As Berry et al. (2016) note in reporting null findings from a randomized controlled trial in England, “[I]t cannot be assumed that an evidence-based programme will work in all contexts.”
Research Design
Looking beyond comparability, there are also questions about research design. The meta-analysis reports an average sample size of 843 students per study, but this figure is skewed by a single study with 5,791 observations. I reviewed the 40 studies to calculate the median instead, which is 337 students—a more informative statistic given the wide variation in sample sizes.
Some studies involve very small samples. Felver et al. (2019) include fewer students than a typical elementary school classroom. The largest study, with its 5,791 observations, is a dissertation. Because the meta-analysis weights studies by sample size, this large, unpublished dissertation wields disproportionate influence on the pooled effect, despite relying on a basic design comparing two treatment and two comparison schools and adjusting only for pre-existing differences in pre-test scores.
EdNext in your inbox
Sign up for the EdNext Weekly newsletter, and stay up to date with the Daily Digest, delivered straight to your inbox.
Weiss et al. (2015), reflecting on their own quasi-experimental study, put the challenge succinctly: “We cannot infer a causal relationship. . . . highly motivated teachers may be more likely to volunteer. . . . the lack of random assignment cannot rule out the possibility that maturation might account for the academic gains seen.” Several studies included in this review rely on quasi-experimental designs with similar limitations.

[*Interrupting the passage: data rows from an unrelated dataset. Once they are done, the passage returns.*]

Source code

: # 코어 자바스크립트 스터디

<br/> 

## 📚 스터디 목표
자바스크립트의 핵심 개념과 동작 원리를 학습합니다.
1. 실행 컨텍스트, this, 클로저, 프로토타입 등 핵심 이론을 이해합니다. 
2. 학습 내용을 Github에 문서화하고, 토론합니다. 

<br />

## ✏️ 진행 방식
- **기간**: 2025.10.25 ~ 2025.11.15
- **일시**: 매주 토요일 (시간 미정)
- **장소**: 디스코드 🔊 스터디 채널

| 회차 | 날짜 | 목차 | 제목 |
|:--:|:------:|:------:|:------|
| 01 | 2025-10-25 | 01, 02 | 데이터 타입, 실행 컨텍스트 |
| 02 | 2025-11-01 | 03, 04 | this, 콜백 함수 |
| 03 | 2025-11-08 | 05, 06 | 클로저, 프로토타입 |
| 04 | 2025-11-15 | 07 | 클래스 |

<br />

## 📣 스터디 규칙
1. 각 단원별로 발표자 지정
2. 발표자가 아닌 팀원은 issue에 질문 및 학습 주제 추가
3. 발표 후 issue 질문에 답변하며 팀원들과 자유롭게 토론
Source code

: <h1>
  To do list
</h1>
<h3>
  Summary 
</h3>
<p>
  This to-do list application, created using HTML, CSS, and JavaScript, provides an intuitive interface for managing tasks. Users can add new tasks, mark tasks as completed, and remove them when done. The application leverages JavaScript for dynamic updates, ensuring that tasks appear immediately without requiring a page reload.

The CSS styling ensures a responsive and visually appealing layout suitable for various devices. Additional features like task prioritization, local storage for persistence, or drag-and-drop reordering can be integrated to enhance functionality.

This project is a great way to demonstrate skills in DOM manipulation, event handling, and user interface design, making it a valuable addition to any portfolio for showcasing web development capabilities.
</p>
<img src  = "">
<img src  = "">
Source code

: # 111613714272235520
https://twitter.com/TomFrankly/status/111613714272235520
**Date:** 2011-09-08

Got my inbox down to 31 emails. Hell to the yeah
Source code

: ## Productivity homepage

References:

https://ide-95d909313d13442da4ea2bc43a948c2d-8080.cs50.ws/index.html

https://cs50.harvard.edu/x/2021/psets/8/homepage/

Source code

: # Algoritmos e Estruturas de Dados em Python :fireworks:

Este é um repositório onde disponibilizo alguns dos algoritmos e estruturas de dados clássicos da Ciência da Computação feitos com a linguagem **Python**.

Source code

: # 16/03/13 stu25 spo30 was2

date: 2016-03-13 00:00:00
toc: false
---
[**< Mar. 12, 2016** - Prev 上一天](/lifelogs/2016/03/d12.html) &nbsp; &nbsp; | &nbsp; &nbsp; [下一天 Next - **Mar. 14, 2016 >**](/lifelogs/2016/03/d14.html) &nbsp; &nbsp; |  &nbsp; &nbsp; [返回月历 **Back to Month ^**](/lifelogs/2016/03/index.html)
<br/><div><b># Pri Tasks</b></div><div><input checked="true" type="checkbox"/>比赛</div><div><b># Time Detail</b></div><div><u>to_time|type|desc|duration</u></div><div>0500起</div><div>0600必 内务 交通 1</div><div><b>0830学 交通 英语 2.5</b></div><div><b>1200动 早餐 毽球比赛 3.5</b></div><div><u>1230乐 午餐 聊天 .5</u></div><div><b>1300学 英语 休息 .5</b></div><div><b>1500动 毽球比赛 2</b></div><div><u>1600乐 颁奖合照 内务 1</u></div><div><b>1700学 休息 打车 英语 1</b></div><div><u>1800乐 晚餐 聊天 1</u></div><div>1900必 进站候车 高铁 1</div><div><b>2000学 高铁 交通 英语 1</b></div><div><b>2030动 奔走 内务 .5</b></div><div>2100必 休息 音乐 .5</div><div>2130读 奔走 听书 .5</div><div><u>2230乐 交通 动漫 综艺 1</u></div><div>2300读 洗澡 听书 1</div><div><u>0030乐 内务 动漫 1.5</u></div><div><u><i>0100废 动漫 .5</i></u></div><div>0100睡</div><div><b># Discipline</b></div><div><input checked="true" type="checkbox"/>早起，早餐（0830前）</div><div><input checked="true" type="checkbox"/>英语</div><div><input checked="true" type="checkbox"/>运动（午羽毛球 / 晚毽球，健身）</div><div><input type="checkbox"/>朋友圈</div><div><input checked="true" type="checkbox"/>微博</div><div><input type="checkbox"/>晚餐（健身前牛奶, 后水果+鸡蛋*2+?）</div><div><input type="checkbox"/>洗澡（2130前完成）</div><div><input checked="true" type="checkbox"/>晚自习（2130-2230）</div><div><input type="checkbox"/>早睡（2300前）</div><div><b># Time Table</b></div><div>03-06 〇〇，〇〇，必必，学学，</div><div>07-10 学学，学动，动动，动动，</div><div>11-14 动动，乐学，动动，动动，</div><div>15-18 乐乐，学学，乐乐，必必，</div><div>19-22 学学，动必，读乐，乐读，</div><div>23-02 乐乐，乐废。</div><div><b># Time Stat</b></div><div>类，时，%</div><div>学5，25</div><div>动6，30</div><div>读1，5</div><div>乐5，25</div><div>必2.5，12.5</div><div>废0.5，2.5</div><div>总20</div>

Violation of a Core Assumption of Meta-Analysis
The treatment of the INSIGHTS intervention illustrates a more fundamental issue. Table 2 of the meta-analysis lists three separate studies by a research team led by McCormick. All three papers describe the same intervention and rely on student scores on the Woodcock-Johnson III Tests of Achievement. But the meta-analysis treats these three sets of results from the same INSIGHTS study as if they provide three independent estimates of the program’s impact. To be clear, all three papers rely on the same test score data collected from the same group of children, but each paper looks at the program from a different angle. One paper examines the process inside classrooms to understand why the program might improve achievement. Another paper looks at differences across schools to see where the program seems to work best. A third paper focuses on how much families participated in the program. These are interesting questions, but they are not three independent estimates of whether the program works. Meta-analysis doesn’t work like this. By combining “mediation,” “moderation,” and “dosage” findings as if they were three independent measures of the program’s impact, the meta-analysis is effectively giving one study three times the weight of others, amplifying the influence of a single intervention in the pooled estimate. The resulting summary estimate is misleading.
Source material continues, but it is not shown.